Grand National Party presidential contenders say they want to accept the scrutiny of a presidential primary race within their party. This is hardly news; accepting the result of a primary should be mandatory. However, their declaration this time is different because the two contenders have developed a heated conflict over the screening of candidates.
When major political powers dissent or form alliances without just cause it harms society, sets a bad example for the younger generation and destabilizes national politics. Thus we did not hesitate to criticize ruling party members when they broke their promise and left their party simply because it lost an election and had diminished popularity.
The Grand Nationals have long been the top opposition party, and now they have become the first and largest party. It has a greater responsibility to maintain its integrity and distance itself from the bad habit of internal dissent. The party must demonstrate moral integrity and establish the principles for primaries. And the candidates and their factions must abide by these rules and accept the result of the competition.

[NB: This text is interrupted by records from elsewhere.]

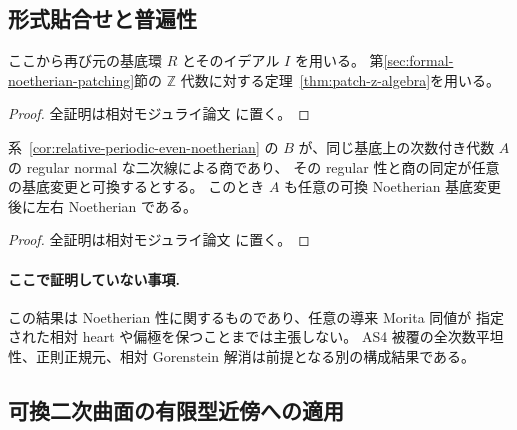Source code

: \subsection{形式貼合せと普遍性}

ここから再び元の基底環 $R$ とそのイデアル $I$ を用いる。
第\ref{sec:formal-noetherian-patching}節の $\mathbb Z$ 代数に対する定理~\ref{thm:patch-z-algebra}を用いる。

\begin{proof}
全証明は相対モジュライ論文 \cite[\texttt{relative_cubic_noetherian}]{QuadricModuli2026} に置く。
\end{proof}

\begin{corollary}[AS4 被覆への帰結]
系~\ref{cor:relative-periodic-even-noetherian} の $B$ が、同じ基底上の次数付き代数 $A$ の regular normal な二次線による商であり、
その regular 性と商の同定が任意の基底変更と可換するとする。
このとき $A$ も任意の可換 Noetherian 基底変更後に左右 Noetherian である。
\end{corollary}

\begin{proof}
全証明は相対モジュライ論文 \cite[\texttt{relative_cubic_noetherian}]{QuadricModuli2026} に置く。
\end{proof}

\paragraph{ここで証明していない事項.}
この結果は Noetherian 性に関するものであり、任意の導来 Morita 同値が
指定された相対 heart や偏極を保つことまでは主張しない。
AS4 被覆の全次数平坦性、正則正規元、相対 Gorenstein 解消は前提となる別の構成結果である。


\subsection{可換二次曲面の有限型近傍への適用}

But so far none have indicated they will do this. Both leading candidates have argued for either a delay or an acceleration of the party’s race depending on what the public opinion polls suggest their support might be. Moreover, the party leadership is responsible for much consternation regarding the race because it failed to prepare institutional rules to deal with such predictable issues as screening. The third candidate of the party is saying he will not join the race unless the rules are changed in a way that is more beneficial for him.
To sum up, neither the party nor its candidates seem to deserve the name and dignity of a first party. The only thing that justifies their title is the GNP’s high degree of support among the public, and that’s not enough.
As an ad-hoc way of settling these issues, the Grand National Party and its candidates decided to rush the enrollment of presidential candidates between late March and early April. Once registered as a candidate for the party primary, losers cannot run in the presidential election even if they do not accept the result of the vote. Now that its runners are not credible, the party is attempting to remove the possibility of disintegration by introducing new rules. However, if the campaign extends for several months before the party’s primary, that may cause consternation as well.
The behavior of the candidates is critical to uphold the morality of politics and to avoid the temptations of disintegration.